Mohammad Hafeez: The ‘professor’ nickname says it all. He appears to have earned it too. By being a thinking, strategising, ‘logical’ cricketer, according to Hafeez, and a bit of a motor-mouth (in a good way), according to P B Broch. Hafeez is equally proficient in batting and bowling – in fact, with ball in hand he is a scourge for left handers, especially when he can let that bowling arm to deviate somewhat from the straight and narrow. Hafeez has his own trademark style of raising his bat in celebration, which will doubtless be referred to in the coming years as the ‘Hafeez pose’. He has been captain, has played all formats, won many an accolade, and yet he is only 36 – which thanks to Misbah makes him practically a youngster. After a sustained presence in the team, the veteran is currently finding himself struggling for a place in the national sides, but only a fool would write him off just yet. In fact, some people envision him playing a role for years to come – some even believe that any good team needs five good batsmen, four good bowlers, one reliable wicket-keeper, and a professor. M. Hafeez concurs.

Azhar Ali: With bat in hand, Ali can put the most alert of spectators to deep sleep, and without taking the law into his hands. He is one batsman who can ensure that the tuk-tuk part of Misbah will not be missed. He used to be the ODI captain and was the undisputed Test captain-in-waiting until in Feb 2017 he relinquished the two jobs when it became clear that he was going to be axed anyway. The official reason given was that captaincy was a drag on his batting. As so often happens in such cases, it was too little too late, and he lost his ODI place altogether, bringing scores of spectators back. It’s clear from his sedentary Test batting since that the unmistakable drag on his batting must have been something other than captaincy. Losing it means that he won’t be bowling any more leg-break googlies.

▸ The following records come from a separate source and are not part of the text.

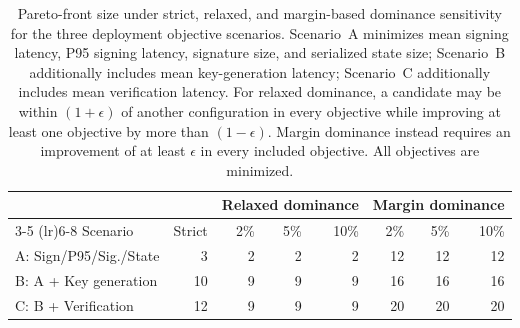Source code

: \begin{table}[t]
\centering
\caption{Pareto-front size under strict, relaxed, and margin-based
dominance sensitivity for the three deployment objective scenarios.
Scenario~A minimizes mean signing latency, P95 signing latency,
signature size, and serialized state size; Scenario~B additionally
includes mean key-generation latency; Scenario~C additionally includes
mean verification latency. For relaxed dominance, a candidate may be
within $(1+\epsilon)$ of another configuration in every objective while
improving at least one objective by more than $(1-\epsilon)$. Margin
dominance instead requires an improvement of at least $\epsilon$ in
every included objective. All objectives are minimized.}
\label{tab:pareto_robustness}
\footnotesize
\setlength{\tabcolsep}{3.2pt}
\begin{tabular}{@{}lrrrrrrr@{}}
\toprule
& & \multicolumn{3}{c}{Relaxed dominance}
& \multicolumn{3}{c}{Margin dominance} \\
\cmidrule(lr){3-5}
\cmidrule(lr){6-8}
Scenario
& Strict
& 2\% & 5\% & 10\%
& 2\% & 5\% & 10\% \\
\midrule
A: Sign/P95/Sig./State
& 3 & 2 & 2 & 2 & 12 & 12 & 12 \\
B: A + Key generation
& 10 & 9 & 9 & 9 & 16 & 16 & 16 \\
C: B + Verification
& 12 & 9 & 9 & 9 & 20 & 20 & 20 \\
\bottomrule
\end{tabular}
\end{table}
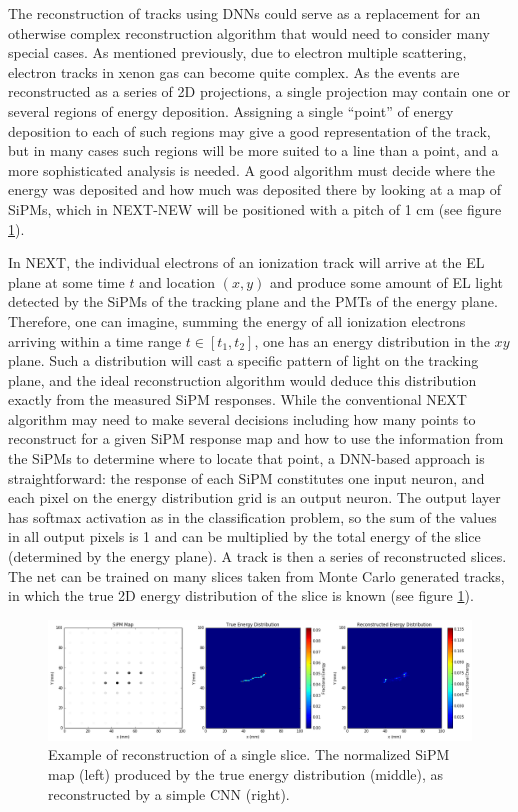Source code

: \documentclass[11pt,a4paper]{article}
\begin{document}
The reconstruction of tracks using DNNs could serve as a replacement for an otherwise complex reconstruction algorithm that would need to consider many special cases. As mentioned previously, due to electron multiple scattering, electron tracks in xenon gas can become quite complex. As the events are reconstructed as a series of 2D projections, a single projection may contain one or several regions of energy deposition. Assigning a single ``point'' of energy deposition to each of such regions may give a good representation of the track, but in many cases such regions will be more suited to a line than a point, and a more sophisticated analysis is needed. A good algorithm must decide where the energy was deposited and how much was deposited there by looking at a map of SiPMs, which in NEXT-NEW will be positioned with a pitch of 1 cm (see figure \ref{fig.reconst_example}).

In NEXT, the individual electrons of an ionization track will arrive at the EL plane at some time $t$ and location $(x,y)$ and produce some amount of EL light detected by the SiPMs of the tracking plane and the PMTs of the energy plane. Therefore, one can imagine, summing the energy of all ionization electrons arriving within a time range $t \in [t_1,t_2]$, one has an energy distribution in the $xy$ plane. Such a distribution will cast a specific pattern of light on the tracking plane, and the ideal reconstruction algorithm would deduce this distribution exactly from the measured SiPM responses. While the conventional NEXT algorithm may need to make several decisions including how many points to reconstruct for a given SiPM response map and how to use the information from the SiPMs to determine where to locate that point, a DNN-based approach is straightforward: the response of each SiPM constitutes one input neuron, and each pixel on the energy distribution grid is an output neuron. The output layer has softmax activation as in the classification problem, so the sum of the values in all output pixels is 1 and can be multiplied by the total energy of the slice (determined by the energy plane). A track is then a series of reconstructed slices. The net can be trained on many slices taken from Monte Carlo generated tracks, in which the true 2D energy distribution of the slice is known (see figure \ref{fig.reconst_example}).

\begin{figure}[!htb]
	\centering
	\includegraphics[scale=0.41]{fig/reconst_example_evt1.png}
	\caption{\label{fig.reconst_example}Example of reconstruction of a single slice. The normalized SiPM map (left) produced by the true energy distribution (middle), as reconstructed by a simple CNN (right).}
\end{figure}
\end{document}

Wahab Riaz: An aggressive left-arm fast bowler. While he doesn’t satisfy the Shoaib Akhtar conditions for a real fast bowler (his walk-back to the top of his mark being too quick as far as Akhtar is concerned), he definitely gives it his all. His overall stats may not amount to much but he has to his credit some memorably aggressive spells – among them two in successive World Cups. His spell to Watson in 2015 especially saw him bring Test-like aggression to ODI bowling, although the subsequent flying-kiss failed to impress the puritans. He may not be world’s best, or even Pakistan’s best for that matter; but he is definitely the greatest among fast bowlers suffering from chronic rhinosinusitis.